Hubarshevsky, Ihor [Ігор Губаржевський] – linguist, lecturer, Orthodox church figure; born on 30 May 1905 in the village of Dereshova (Murovani Kurylivtsi raion, Vinnytsia oblast, Ukraine; at that time – Nova Ushytsia county, Podillia gubernia, Russian Empire); died on 5 November 1970 in New York, USA; buried in Rosehill Cemetery, Linden, New Jersey.

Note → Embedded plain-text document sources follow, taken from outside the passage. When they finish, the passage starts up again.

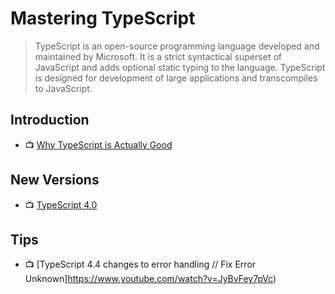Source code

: # Mastering TypeScript

> TypeScript is an open-source programming language developed and maintained by Microsoft. It is a strict syntactical superset of JavaScript and adds optional static typing to the language. TypeScript is designed for development of large applications and transcompiles to JavaScript.

## Introduction

- 📺 [Why TypeScript is Actually Good](https://www.youtube.com/watch?v=Ptrhz2zW--o)

## New Versions

- 📺 [TypeScript 4.0](https://www.youtube.com/watch?v=bAB_nNf8-a0)

## Tips

- 📺 [TypeScript 4.4 changes to error handling // Fix Error Unknown]https://www.youtube.com/watch?v=JyBvFey7pVc)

Hubarshevsky grew up in the village of Palanka (now Zaozerne, Haisyn raion) where his father served as a priest, and subsequently attended the pre-seminary school in Tulchyn. In 1921 he moved to Kyiv, where he studied in the Department of Ethnography at the Kyiv Archaeological Institute, and subsequently became a teacher on the state-run programme of Ukrainisation courses. In 1930, as an external candidate at the Department of History and Philology of the Kyiv Institute of Popular Education, he took examinations qualifying him to teach language and literature in secondary and higher educational establishments. Subsequently, until 1941, he worked at the Institute of Linguistics of the Ukrainian Academy of Sciences (from 1936 – the Academy of Sciences of the Ukrainian SSR), becoming head of the Dialectology Section in 1932. From 1936 (or 1937) he also held various posts in the Faculty of Languages and Literatures at the Kyiv Pedagogical Institute. In 1939 he defended his PhD dissertation on ‘Taras Shevchenko and the contemporary Ukrainian literary language’.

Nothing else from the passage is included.